- Born: San Francisco, California
- Occupation: Actress
- Years active: 2010–present
- Website: Website Camille Montgomery

= Camille Montgomery =

American actress (born in San Francisco)

Camille Montgomery (born 20th century in San Francisco) is an American actress in film and television.

== Life and career ==
Montgomery was born the daughter of a jazz guitarist. She took her first acting lessons at the age of nine and was seen at the Young Performer's Theater at a young age. During high school and college she attended the Community Theater and then studied at the British American Drama Academy with a B.A. in theater arts performance. After studying at Oxford University, she moved to Los Angeles and has been active in film and television ever since.

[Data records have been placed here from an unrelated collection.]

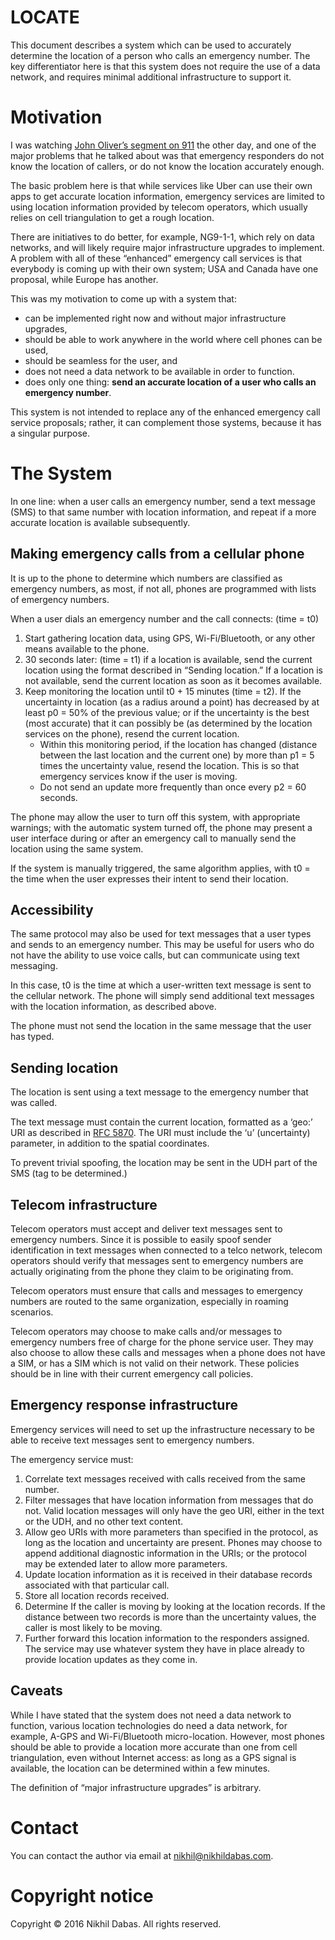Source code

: LOCATE
======

This document describes a system which can be used to accurately
determine the location of a person who calls an emergency number. The
key differentiator here is that this system does not require the use of
a data network, and requires minimal additional infrastructure to
support it.

Motivation
==========

I was watching [John Oliver’s segment on
911](https://www.youtube.com/watch?v=A-XlyB_QQYs) the other day, and one
of the major problems that he talked about was that emergency responders
do not know the location of callers, or do not know the location
accurately enough.

The basic problem here is that while services like Uber can use their
own apps to get accurate location information, emergency services are
limited to using location information provided by telecom operators,
which usually relies on cell triangulation to get a rough location.

There are initiatives to do better, for example, NG9-1-1, which rely on
data networks, and will likely require major infrastructure upgrades to
implement. A problem with all of these “enhanced” emergency call
services is that everybody is coming up with their own system; USA and
Canada have one proposal, while Europe has another.

This was my motivation to come up with a system that:

-   can be implemented right now and without major infrastructure
    upgrades,
-   should be able to work anywhere in the world where cell phones can
    be used,
-   should be seamless for the user, and
-   does not need a data network to be available in order to function.
-   does only one thing: **send an accurate location of a user who calls
    an emergency number**.

This system is not intended to replace any of the enhanced emergency
call service proposals; rather, it can complement those systems, because
it has a singular purpose.

The System
==========

In one line: when a user calls an emergency number, send a text message
(SMS) to that same number with location information, and repeat if a
more accurate location is available subsequently.

Making emergency calls from a cellular phone
--------------------------------------------

It is up to the phone to determine which numbers are classified as
emergency numbers, as most, if not all, phones are programmed with lists
of emergency numbers.

When a user dials an emergency number and the call connects: (time = t0)

1.  Start gathering location data, using GPS, Wi-Fi/Bluetooth, or any
    other means available to the phone.
2.  30 seconds later: (time = t1) if a location is available, send the
    current location using the format described in “Sending location.”
    If a location is not available, send the current location as soon as
    it becomes available.
3.  Keep monitoring the location until t0 + 15 minutes (time = t2). If
    the uncertainty in location (as a radius around a point) has
    decreased by at least p0 = 50% of the previous value; or if the
    uncertainty is the best (most accurate) that it can possibly be (as
    determined by the location services on the phone), resend the
    current location.
    *   Within this monitoring period, if the location has changed
        (distance between the last location and the current one) by more
        than p1 = 5 times the uncertainty value, resend the location.
        This is so that emergency services know if the user is moving.
    *   Do not send an update more frequently than once every p2 =
        60 seconds.

The phone may allow the user to turn off this system, with appropriate
warnings; with the automatic system turned off, the phone may present a
user interface during or after an emergency call to manually send the
location using the same system.

If the system is manually triggered, the same algorithm applies, with t0
= the time when the user expresses their intent to send their location.

Accessibility
-------------

The same protocol may also be used for text messages that a user types
and sends to an emergency number. This may be useful for users who do
not have the ability to use voice calls, but can communicate using text
messaging.

In this case, t0 is the time at which a user-written text message is
sent to the cellular network. The phone will simply send additional text
messages with the location information, as described above.

The phone must not send the location in the same message that the user
has typed.

Sending location
----------------

The location is sent using a text message to the emergency number that
was called.

The text message must contain the current location, formatted as a
‘geo:’ URI as described in [RFC
5870](https://tools.ietf.org/html/rfc5870). The URI must include the ‘u’
(uncertainty) parameter, in addition to the spatial coordinates.

To prevent trivial spoofing, the location may be sent in the UDH part of
the SMS (tag to be determined.)

Telecom infrastructure
----------------------

Telecom operators must accept and deliver text messages sent to
emergency numbers. Since it is possible to easily spoof sender
identification in text messages when connected to a telco network,
telecom operators should verify that messages sent to emergency numbers
are actually originating from the phone they claim to be originating
from.

Telecom operators must ensure that calls and messages to emergency
numbers are routed to the same organization, especially in roaming
scenarios.

Telecom operators may choose to make calls and/or messages to emergency
numbers free of charge for the phone service user. They may also choose
to allow these calls and messages when a phone does not have a SIM, or
has a SIM which is not valid on their network. These policies should be
in line with their current emergency call policies.

Emergency response infrastructure
---------------------------------

Emergency services will need to set up the infrastructure necessary to
be able to receive text messages sent to emergency numbers.

The emergency service must:

1.  Correlate text messages received with calls received from the
    same number.
2.  Filter messages that have location information from messages that
    do not. Valid location messages will only have the geo URI, either
    in the text or the UDH, and no other text content.
3.  Allow geo URIs with more parameters than specified in the protocol,
    as long as the location and uncertainty are present. Phones may
    choose to append additional diagnostic information in the URIs; or
    the protocol may be extended later to allow more parameters.
4.  Update location information as it is received in their database
    records associated with that particular call.
5.  Store all location records received.
6.  Determine If the caller is moving by looking at the
    location records. If the distance between two records is more than
    the uncertainty values, the caller is most likely to be moving.
7.  Further forward this location information to the
    responders assigned. The service may use whatever system they have
    in place already to provide location updates as they come in.

Caveats
-------

While I have stated that the system does not need a data network to
function, various location technologies do need a data network, for
example, A-GPS and Wi-Fi/Bluetooth micro-location. However, most phones
should be able to provide a location more accurate than one from cell
triangulation, even without Internet access: as long as a GPS signal is
available, the location can be determined within a few minutes.

The definition of “major infrastructure upgrades” is arbitrary.

Contact
=======

You can contact the author via email at <nikhil@nikhildabas.com>.

Copyright notice
================

Copyright © 2016 Nikhil Dabas. All rights reserved.
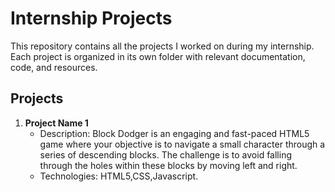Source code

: # Internship Projects

This repository contains all the projects I worked on during my internship. Each project is organized in its own folder with relevant documentation, code, and resources.

## Projects
1. **Project Name 1**
   - Description:  Block Dodger is an engaging and fast-paced HTML5 game where your objective is to navigate a small character through a series of descending blocks.
                 The challenge is to avoid falling through the holes within these blocks by moving left and right.
   - Technologies:  HTML5,CSS,Javascript.
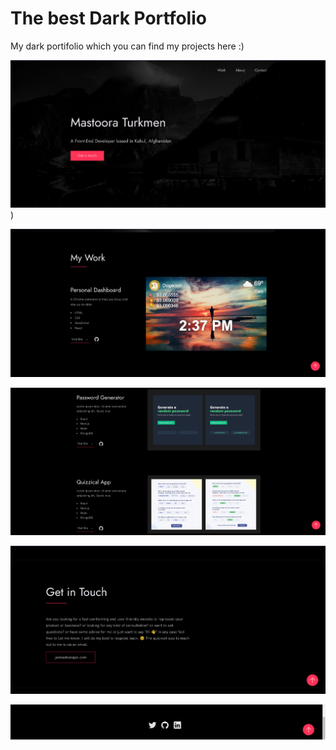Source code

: # The best Dark Portfolio

My dark portifolio which you can find my projects here :)

![Alt text](./screenshots/image.png))

![Alt text](./screenshots/image-1.png)

![Alt text](./screenshots/image-2.png)

![Alt text](./screenshots/image-3.png)

![Alt text](image-4.png)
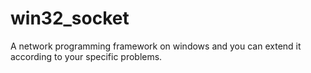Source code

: win32_socket
============

A network programming framework on windows and you can extend it according to your specific problems. 
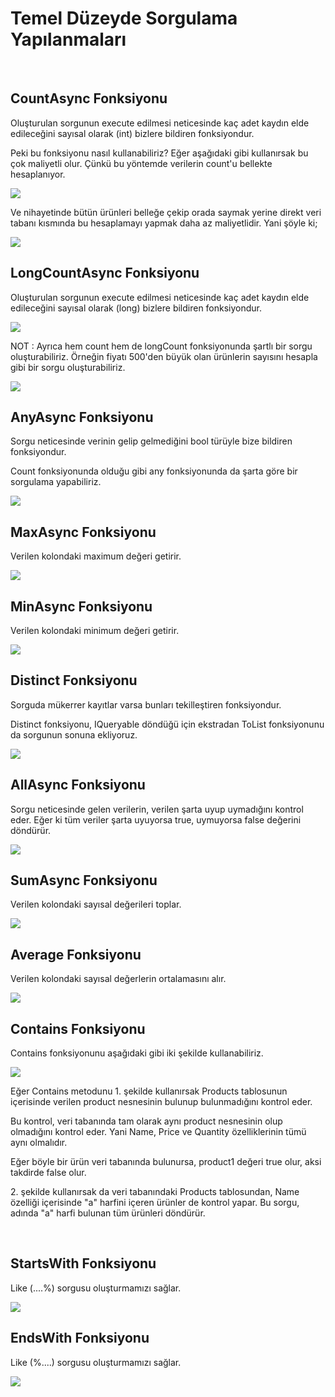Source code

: # Temel Düzeyde Sorgulama Yapılanmaları

<br>

## CountAsync Fonksiyonu
<p>
Oluşturulan sorgunun execute edilmesi neticesinde kaç adet kaydın elde edileceğini sayısal olarak (int) bizlere bildiren fonksiyondur.
</p>
<p>
Peki bu fonksiyonu nasıl kullanabiliriz? Eğer aşağıdaki gibi kullanırsak bu çok maliyetli olur. Çünkü bu yöntemde verilerin count'u bellekte hesaplanıyor. 
</p>
<img src="../img/count.png">

<br>
<p>
Ve nihayetinde bütün ürünleri belleğe çekip orada saymak yerine direkt veri tabanı kısmında bu hesaplamayı yapmak daha az maliyetlidir. Yani şöyle ki;
</p>
<img src="../img/countasync.png">

<br>

## LongCountAsync Fonksiyonu
<p>
Oluşturulan sorgunun execute edilmesi neticesinde kaç adet kaydın elde edileceğini sayısal olarak (long) bizlere bildiren fonksiyondur.
</p>
<img src="../img/longcount.png">

<br>
<p>
NOT : Ayrıca hem count hem de longCount fonksiyonunda şartlı bir sorgu oluşturabiliriz. Örneğin fiyatı 500'den büyük olan ürünlerin sayısını hesapla gibi bir sorgu oluşturabiliriz.
</p>
<img src="../img/longcount-query.png">

<br>

## AnyAsync Fonksiyonu
<p>
Sorgu neticesinde verinin gelip gelmediğini bool türüyle bize bildiren fonksiyondur.
</p>
<p>
Count fonksiyonunda olduğu gibi any fonksiyonunda da şarta göre bir sorgulama yapabiliriz.
</p>
<img src="../img/anyasync.png">

<br>

## MaxAsync Fonksiyonu
<p>
Verilen kolondaki maximum değeri getirir.
</p>
<img src="../img/maxasync.png">

<br>

## MinAsync Fonksiyonu
<p>
Verilen kolondaki minimum değeri getirir.
</p>
<img src="../img/minasync.png">

<br>

## Distinct Fonksiyonu
<p>
Sorguda mükerrer kayıtlar varsa bunları tekilleştiren fonksiyondur.
</p>
<p>
Distinct fonksiyonu, IQueryable döndüğü için ekstradan ToList fonksiyonunu da sorgunun sonuna ekliyoruz.
</p>
<img src="../img/distinct.png">

<br>

## AllAsync Fonksiyonu
<p>
Sorgu neticesinde gelen verilerin, verilen şarta uyup uymadığını kontrol eder. Eğer ki tüm veriler şarta uyuyorsa true, uymuyorsa false değerini döndürür.
</p>
<img src="../img/allasync.png">

<br>

## SumAsync Fonksiyonu
<p>
Verilen kolondaki sayısal değerileri toplar.
</p>
<img src="../img/sum.png">

<br>

## Average Fonksiyonu
<p>
Verilen kolondaki sayısal değerlerin ortalamasını alır.
</p>
<img src="../img/average.png">

<br>

## Contains Fonksiyonu
<p>
Contains fonksiyonunu aşağıdaki gibi iki şekilde kullanabiliriz.
</p>
<img src="../img/contains.png">

<br>
<p>
Eğer Contains metodunu 1. şekilde kullanırsak Products tablosunun içerisinde verilen product nesnesinin bulunup bulunmadığını kontrol eder. 
</p>
<p>
Bu kontrol, veri tabanında tam olarak aynı product nesnesinin olup olmadığını kontrol eder. Yani Name, Price ve Quantity özelliklerinin tümü aynı olmalıdır. 
</p>
<p>
Eğer böyle bir ürün veri tabanında bulunursa, product1 değeri true olur, aksi takdirde false olur.
</p>
<p>
2. şekilde kullanırsak da veri tabanındaki Products tablosundan, Name özelliği içerisinde "a" harfini içeren ürünler de kontrol yapar. Bu sorgu, adında "a" harfi bulunan tüm ürünleri döndürür. 
</p>
<br>

## StartsWith Fonksiyonu
<p>
Like (....%) sorgusu oluşturmamızı sağlar.
</p>
<img src="../img/startswith.png">

<br>

## EndsWith Fonksiyonu 
<p>
Like (%....) sorgusu oluşturmamızı sağlar.
</p>
<img src="../img/endswith.png">




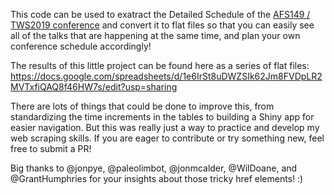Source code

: This code can be used to exatract the Detailed Schedule of the [AFS149 / TWS2019 conference](https://afstws2019.org/detailed-schedule/) and convert it to flat files so that you can easily see all of the talks that are happening at the same time, and plan your own conference schedule accordingly!

The results of this little project can be found here as a series of flat files: https://docs.google.com/spreadsheets/d/1e6IrSt8uDWZSIk62Jm8FVDpLR2MVTxfiQAQ8f46HW7s/edit?usp=sharing

There are lots of things that could be done to improve this, from standardizing the time increments in the tables to building a Shiny app for easier navigation. But this was really just a way to practice and develop my web scraping skills. If you are eager to contribute or try something new, feel free to submit a PR!

Big thanks to @jonpye, @paleolimbot, @jonmcalder, @WilDoane, and @GrantHumphries for your insights about those tricky href elements! :)
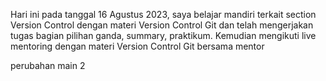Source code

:Hari ini pada tanggal 16 Agustus 2023, saya belajar mandiri terkait section Version Control dengan materi Version Control Git dan telah mengerjakan tugas bagian pilihan ganda, summary, praktikum. Kemudian mengikuti live mentoring dengan materi Version Control Git bersama mentor

perubahan main 2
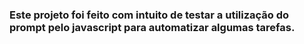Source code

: ### Este projeto foi feito com intuito de testar a utilização do prompt pelo javascript para automatizar algumas tarefas.
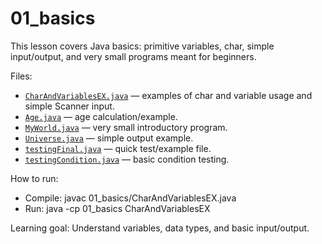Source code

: # 01_basics

This lesson covers Java basics: primitive variables, char, simple input/output, and very small programs meant for beginners.

Files:
- [`CharAndVariablesEX.java`](01_basics/CharAndVariablesEX.java:1) — examples of char and variable usage and simple Scanner input.
- [`Age.java`](01_basics/Age.java:1) — age calculation/example.
- [`MyWorld.java`](01_basics/MyWorld.java:1) — very small introductory program.
- [`Universe.java`](01_basics/Universe.java:1) — simple output example.
- [`testingFinal.java`](01_basics/testingFinal.java:1) — quick test/example file.
- [`testingCondition.java`](01_basics/testingCondition.java:1) — basic condition testing.

How to run:
- Compile: javac 01_basics/CharAndVariablesEX.java
- Run: java -cp 01_basics CharAndVariablesEX

Learning goal: Understand variables, data types, and basic input/output.
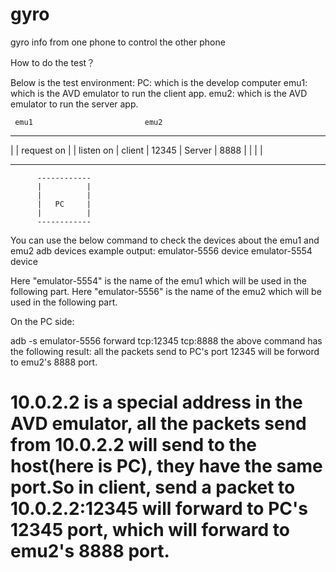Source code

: # gyro
gyro info from one phone to control the other phone



How to do the test？

Below is the test environment:
PC: which is the develop computer
emu1: which is the AVD emulator to run the client app.
emu2: which is the AVD emulator to run the server app.



     emu1                         emu2
   ----------                ----------            
   |        | request on     |        | listen on
   | client | 12345          | Server | 8888
   |        |                |        |
   ----------                 --------- 



          ------------
          |          |
          |          |
          |   PC     |
          |          |
          ------------

You can use the below command to check the devices about the emu1 and emu2
adb devices
example output: 
 emulator-5556   device
 emulator-5554   device

 Here "emulator-5554" is the name of the emu1 which will be used in the following part.
 Here "emulator-5556" is the name of the emu2 which will be used in the following part.


On the PC side:

adb -s emulator-5556 forward tcp:12345 tcp:8888
the above command has the following result:
all the packets send to PC's port 12345 will be forword to emu2's 8888 port.


10.0.2.2 is a special address in the AVD emulator, all the packets send from 10.0.2.2
will send to the host(here is PC), they have the same port.So in client, send a packet to 10.0.2.2:12345 will forward to PC's 12345 port, which will forward to emu2's 8888 port.
 =======================

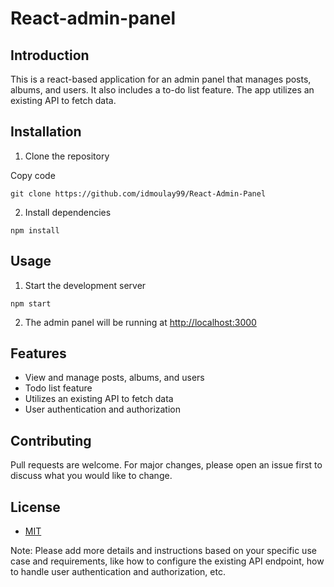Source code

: # React-admin-panel

## Introduction

This is a react-based application for an admin panel that manages posts, albums, and users. It also includes a to-do list feature. The app utilizes an existing API to fetch data.

## Installation

1.  Clone the repository

Copy code

`git clone https://github.com/idmoulay99/React-Admin-Panel`

2.  Install dependencies

`npm install`

## Usage

1.  Start the development server

`npm start`

2.  The admin panel will be running at [http://localhost:3000](http://localhost:3000/)

## Features

-   View and manage posts, albums, and users
-   Todo list feature
-   Utilizes an existing API to fetch data
-   User authentication and authorization

## Contributing

Pull requests are welcome. For major changes, please open an issue first to discuss what you would like to change.

## License

- [MIT](https://choosealicense.com/licenses/mit/)

Note: Please add more details and instructions based on your specific use case and requirements, like how to configure the existing API endpoint, how to handle user authentication and authorization, etc.
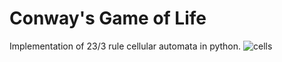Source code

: # Conway's Game of Life
Implementation of 23/3 rule cellular automata in python. 
![cells](https://user-images.githubusercontent.com/40367628/93039938-201c6a00-f649-11ea-8d6c-a6237a4a84cc.png)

After a few roles in short films, she played her first female lead in the independent film The Dead and the Damned in 2010, directed by Rene Perez. This was followed by appearances in Giordany Orellana's horror film The Grotto in 2014, in Bennie Woodell's drama Love Meet Hope in 2016 and in David Del Rios horror film Sick for Toys in 2018. In 2020 she was cast in the role of Carole Lombard in the multi-Oscar-nominated film drama Mank, which was produced and directed for Netflix by David Fincher.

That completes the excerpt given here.